A Tesla delivery person showed up with my car at my house shortly after 10.30 am. I signed some papers and handed over a check. We linked up my phone with the car, and that was it, for the delivery.
As for getting behind the steering wheel, completing the setup of the car on the touchscreen, and starting to drive it: I am very fortunate to have friends that have been Tesla owners for awhile, and that have provided me with invaluable pointers and ‘tech support’ from the day I had put in my order nine weeks ago. It would have been a very steep learning curve, with many stumbles, without them.
The 15-in. touchscreen shows the car’s position in traffic, its speed and a navigation map with (optional) driving directions. The screen is also the interface for entertainment and a host of other controls for the car.
There is a standard turn-signal stalk & a gear selector stalk (R N D P) by the steering wheel, and buttons on the wheel for volume control & the sideview mirrors.

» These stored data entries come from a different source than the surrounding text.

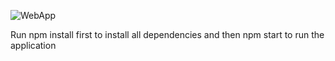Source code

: ![WebApp](https://github.com/user-attachments/assets/38af188e-1c0c-4b33-8f3d-f358f6dbbab8)

Run npm install first to install all dependencies and then npm start to run the application

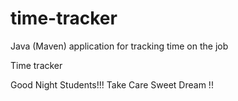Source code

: # time-tracker
Java (Maven) application for tracking time on the job

Time tracker

Good Night Students!!!
Take Care Sweet Dream !!
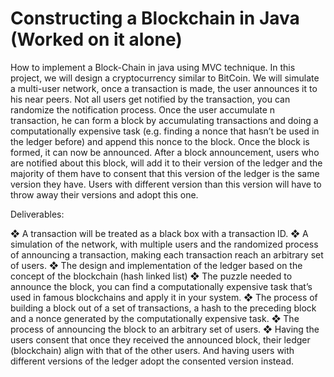 # Constructing a Blockchain in Java (Worked on it alone)

How to implement a Block-Chain in java using MVC technique.
In this project, we will design a cryptocurrency similar to BitCoin. We will simulate a
multi-user network, once a transaction is made, the user announces it to his near peers.
Not all users get notified by the transaction, you can randomize the notification process.
Once the user accumulate n transaction, he can form a block by accumulating
transactions and doing a computationally expensive task (e.g. finding a nonce that
hasn’t be used in the ledger before) and append this nonce to the block. Once the block
is formed, it can now be announced. After a block announcement, users who are
notified about this block, will add it to their version of the ledger and the majority of them
have to consent that this version of the ledger is the same version they have. Users with
different version than this version will have to throw away their versions and adopt this
one.

Deliverables:

❖ A transaction will be treated as a black box with a transaction ID.
❖ A simulation of the network, with multiple users and the randomized process of
announcing a transaction, making each transaction reach an arbitrary set of
users.
❖ The design and implementation of the ledger based on the concept of the
blockchain (hash linked list)
❖ The puzzle needed to announce the block, you can find a computationally
expensive task that’s used in famous blockchains and apply it in your system.
❖ The process of building a block out of a set of transactions, a hash to the
preceding block and a nonce generated by the computationally expensive task.
❖ The process of announcing the block to an arbitrary set of users.
❖ Having the users consent that once they received the announced block, their
ledger (blockchain) align with that of the other users. And having users with
different versions of the ledger adopt the consented version instead.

Modern cars are all high-tech, but Teslas are still several notches above that. The software that controls the car’s interface and functions will be updated from time to time through my home wi-fi network. The car has no key: your phone is the key. ‘The car knows you want to drive when you get in’, as Elon Musk likes to say. On long trips, the navigation map will work out which chargers to go to, and will indicate how many open chargers are available at nearby locations.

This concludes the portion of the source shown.